=== Begin Enclosure ===

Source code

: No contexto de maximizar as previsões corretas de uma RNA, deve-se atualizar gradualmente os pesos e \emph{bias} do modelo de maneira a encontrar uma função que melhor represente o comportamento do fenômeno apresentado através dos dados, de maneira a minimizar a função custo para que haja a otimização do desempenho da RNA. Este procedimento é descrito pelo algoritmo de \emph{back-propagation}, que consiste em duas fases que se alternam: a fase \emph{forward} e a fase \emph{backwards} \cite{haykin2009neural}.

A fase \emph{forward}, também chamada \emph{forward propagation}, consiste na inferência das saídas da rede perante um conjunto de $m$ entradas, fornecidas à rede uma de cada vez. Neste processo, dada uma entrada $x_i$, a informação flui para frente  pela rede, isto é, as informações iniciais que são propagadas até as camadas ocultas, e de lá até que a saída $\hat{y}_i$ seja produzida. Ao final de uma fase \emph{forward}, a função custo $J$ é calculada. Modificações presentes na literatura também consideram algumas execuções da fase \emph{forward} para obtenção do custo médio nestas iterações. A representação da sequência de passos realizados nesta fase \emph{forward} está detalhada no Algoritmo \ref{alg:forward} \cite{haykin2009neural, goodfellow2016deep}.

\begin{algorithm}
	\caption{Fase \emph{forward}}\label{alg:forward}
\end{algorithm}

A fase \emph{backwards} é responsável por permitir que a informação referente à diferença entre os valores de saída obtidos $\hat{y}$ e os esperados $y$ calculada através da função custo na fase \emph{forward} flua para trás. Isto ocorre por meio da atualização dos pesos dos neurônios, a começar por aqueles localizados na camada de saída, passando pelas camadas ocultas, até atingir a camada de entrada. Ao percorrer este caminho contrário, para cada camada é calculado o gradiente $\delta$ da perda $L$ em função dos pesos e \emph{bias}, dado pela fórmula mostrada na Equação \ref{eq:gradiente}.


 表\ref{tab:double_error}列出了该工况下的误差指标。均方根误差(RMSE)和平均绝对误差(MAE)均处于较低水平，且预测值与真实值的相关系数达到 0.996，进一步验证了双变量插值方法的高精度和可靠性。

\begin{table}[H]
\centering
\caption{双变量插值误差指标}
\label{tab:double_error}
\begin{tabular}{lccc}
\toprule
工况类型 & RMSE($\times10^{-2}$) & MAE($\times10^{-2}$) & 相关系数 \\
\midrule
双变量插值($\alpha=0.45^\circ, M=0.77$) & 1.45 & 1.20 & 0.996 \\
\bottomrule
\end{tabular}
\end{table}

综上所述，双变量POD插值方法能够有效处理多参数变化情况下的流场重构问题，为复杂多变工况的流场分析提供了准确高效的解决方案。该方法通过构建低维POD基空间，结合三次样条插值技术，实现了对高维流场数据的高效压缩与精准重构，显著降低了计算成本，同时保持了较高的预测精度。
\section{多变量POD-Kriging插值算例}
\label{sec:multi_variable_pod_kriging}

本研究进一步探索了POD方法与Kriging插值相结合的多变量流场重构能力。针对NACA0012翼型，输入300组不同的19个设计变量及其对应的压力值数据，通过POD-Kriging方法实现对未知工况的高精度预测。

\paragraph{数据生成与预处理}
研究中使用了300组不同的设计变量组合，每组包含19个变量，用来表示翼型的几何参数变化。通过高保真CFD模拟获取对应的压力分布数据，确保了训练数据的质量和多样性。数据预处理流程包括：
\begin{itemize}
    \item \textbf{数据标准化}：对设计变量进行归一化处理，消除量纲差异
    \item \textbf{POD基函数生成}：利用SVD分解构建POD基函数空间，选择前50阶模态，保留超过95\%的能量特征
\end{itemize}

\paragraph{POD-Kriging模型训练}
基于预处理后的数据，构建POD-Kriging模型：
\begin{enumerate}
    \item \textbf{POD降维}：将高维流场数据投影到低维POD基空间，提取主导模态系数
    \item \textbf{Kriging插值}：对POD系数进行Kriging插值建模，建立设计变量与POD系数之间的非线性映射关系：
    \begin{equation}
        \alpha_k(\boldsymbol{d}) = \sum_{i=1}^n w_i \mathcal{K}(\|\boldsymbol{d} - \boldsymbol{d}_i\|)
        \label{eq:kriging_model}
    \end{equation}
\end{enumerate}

=== End Enclosure ===

Retype each entry without altering a single word.

== Exercise response ==
Source code

: No contexto de maximizar as previsões corretas de uma RNA, deve-se atualizar gradualmente os pesos e \emph{bias} do modelo de maneira a encontrar uma função que melhor represente o comportamento do fenômeno apresentado através dos dados, de maneira a minimizar a função custo para que haja a otimização do desempenho da RNA. Este procedimento é descrito pelo algoritmo de \emph{back-propagation}, que consiste em duas fases que se alternam: a fase \emph{forward} e a fase \emph{backwards} \cite{haykin2009neural}.

A fase \emph{forward}, também chamada \emph{forward propagation}, consiste na inferência das saídas da rede perante um conjunto de $m$ entradas, fornecidas à rede uma de cada vez. Neste processo, dada uma entrada $x_i$, a informação flui para frente  pela rede, isto é, as informações iniciais que são propagadas até as camadas ocultas, e de lá até que a saída $\hat{y}_i$ seja produzida. Ao final de uma fase \emph{forward}, a função custo $J$ é calculada. Modificações presentes na literatura também consideram algumas execuções da fase \emph{forward} para obtenção do custo médio nestas iterações. A representação da sequência de passos realizados nesta fase \emph{forward} está detalhada no Algoritmo \ref{alg:forward} \cite{haykin2009neural, goodfellow2016deep}.

\begin{algorithm}
	\caption{Fase \emph{forward}}\label{alg:forward}
\end{algorithm}

A fase \emph{backwards} é responsável por permitir que a informação referente à diferença entre os valores de saída obtidos $\hat{y}$ e os esperados $y$ calculada através da função custo na fase \emph{forward} flua para trás. Isto ocorre por meio da atualização dos pesos dos neurônios, a começar por aqueles localizados na camada de saída, passando pelas camadas ocultas, até atingir a camada de entrada. Ao percorrer este caminho contrário, para cada camada é calculado o gradiente $\delta$ da perda $L$ em função dos pesos e \emph{bias}, dado pela fórmula mostrada na Equação \ref{eq:gradiente}.


 表\ref{tab:double_error}列出了该工况下的误差指标。均方根误差(RMSE)和平均绝对误差(MAE)均处于较低水平，且预测值与真实值的相关系数达到 0.996，进一步验证了双变量插值方法的高精度和可靠性。

\begin{table}[H]
\centering
\caption{双变量插值误差指标}
\label{tab:double_error}
\begin{tabular}{lccc}
\toprule
工况类型 & RMSE($\times10^{-2}$) & MAE($\times10^{-2}$) & 相关系数 \\
\midrule
双变量插值($\alpha=0.45^\circ, M=0.77$) & 1.45 & 1.20 & 0.996 \\
\bottomrule
\end{tabular}
\end{table}

综上所述，双变量POD插值方法能够有效处理多参数变化情况下的流场重构问题，为复杂多变工况的流场分析提供了准确高效的解决方案。该方法通过构建低维POD基空间，结合三次样条插值技术，实现了对高维流场数据的高效压缩与精准重构，显著降低了计算成本，同时保持了较高的预测精度。
\section{多变量POD-Kriging插值算例}
\label{sec:multi_variable_pod_kriging}

本研究进一步探索了POD方法与Kriging插值相结合的多变量流场重构能力。针对NACA0012翼型，输入300组不同的19个设计变量及其对应的压力值数据，通过POD-Kriging方法实现对未知工况的高精度预测。

\paragraph{数据生成与预处理}
研究中使用了300组不同的设计变量组合，每组包含19个变量，用来表示翼型的几何参数变化。通过高保真CFD模拟获取对应的压力分布数据，确保了训练数据的质量和多样性。数据预处理流程包括：
\begin{itemize}
    \item \textbf{数据标准化}：对设计变量进行归一化处理，消除量纲差异
    \item \textbf{POD基函数生成}：利用SVD分解构建POD基函数空间，选择前50阶模态，保留超过95\%的能量特征
\end{itemize}

\paragraph{POD-Kriging模型训练}
基于预处理后的数据，构建POD-Kriging模型：
\begin{enumerate}
    \item \textbf{POD降维}：将高维流场数据投影到低维POD基空间，提取主导模态系数
    \item \textbf{Kriging插值}：对POD系数进行Kriging插值建模，建立设计变量与POD系数之间的非线性映射关系：
    \begin{equation}
        \alpha_k(\boldsymbol{d}) = \sum_{i=1}^n w_i \mathcal{K}(\|\boldsymbol{d} - \boldsymbol{d}_i\|)
        \label{eq:kriging_model}
    \end{equation}
\end{enumerate}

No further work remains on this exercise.